The following steps were performed to obtain key characteristics of food safety issues related to food safety incidents: Firstly, Python’s third-party library Jieba 0.42.11(Van Rossum and Drake, 2009) was utilized to process the valid data. Secondly, words with no research significance were filtered out using the deactivated word lists from Harbin Institute of Technology and Baidu. Simultaneously, a food safety feature dictionary was constructed based on relevant national food safety standards to enhance the accuracy of word separation. Thirdly, the results were manually reviewed to select words related to food safety with a frequency >30. Ultimately, 692 high-frequency words were obtained.
2.3 Research framework
As illustrated in Figure 1, the research process involved the following steps. First, text mining technology was employed to extract high-frequency words from the text of news reports on food safety events. Based on this, the main risk factors of the events were identified and categorized according to the key stages of the food supply chain. Next, the Apriori algorithm was used to extract strong association rules between the risk factors, laying the groundwork for constructing a causal network. Finally, a causal network of food safety events was constructed, and the core risk factors along with their closely related cause sets were identified through network centrality analysis.
3 Results and analysis
3.1 Food safety risk factor identification
Through manual screening, 168 high-frequency words were extracted from the initial set of 692 words related to food safety risk factors. Based on existing studies on the main risk factors involved in food safety incidents, these high-frequency words were classified into 15 categories using text clustering (Hongxia, 2021).

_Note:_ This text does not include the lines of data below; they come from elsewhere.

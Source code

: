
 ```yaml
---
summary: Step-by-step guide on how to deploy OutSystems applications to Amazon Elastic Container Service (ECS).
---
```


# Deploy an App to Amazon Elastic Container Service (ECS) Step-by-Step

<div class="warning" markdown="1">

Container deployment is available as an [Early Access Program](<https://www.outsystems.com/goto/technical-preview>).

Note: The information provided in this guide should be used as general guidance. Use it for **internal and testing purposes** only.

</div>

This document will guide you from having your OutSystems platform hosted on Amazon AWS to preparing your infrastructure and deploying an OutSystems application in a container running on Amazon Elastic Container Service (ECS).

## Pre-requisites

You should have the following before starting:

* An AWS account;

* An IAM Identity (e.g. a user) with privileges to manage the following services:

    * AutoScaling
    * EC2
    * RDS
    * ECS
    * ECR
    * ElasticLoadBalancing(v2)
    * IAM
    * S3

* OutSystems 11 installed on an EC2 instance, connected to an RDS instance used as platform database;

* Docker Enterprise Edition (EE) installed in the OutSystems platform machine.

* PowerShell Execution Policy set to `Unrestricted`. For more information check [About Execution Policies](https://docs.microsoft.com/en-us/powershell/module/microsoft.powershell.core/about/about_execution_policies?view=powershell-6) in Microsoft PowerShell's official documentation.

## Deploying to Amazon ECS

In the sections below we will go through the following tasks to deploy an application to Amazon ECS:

As shown in Table 1, food safety risk factors span the major stages of the food supply chain, involving production, processing, transportation, storage, and distribution. These stages are closely interconnected, and any issues at one stage can compromise the safety of the final product, potentially leading to food safety incidents.
3.2 Characterization of food safety risk factors and causal network construction
3.2.1 Characteristics of the distribution of food safety risk factors
Based on the extracted high-frequency words related to risk factors in food safety events, the risk factors associated with each incident in the food safety incident database were identified. The distribution of the main food safety risk factors is illustrated in Figure 2.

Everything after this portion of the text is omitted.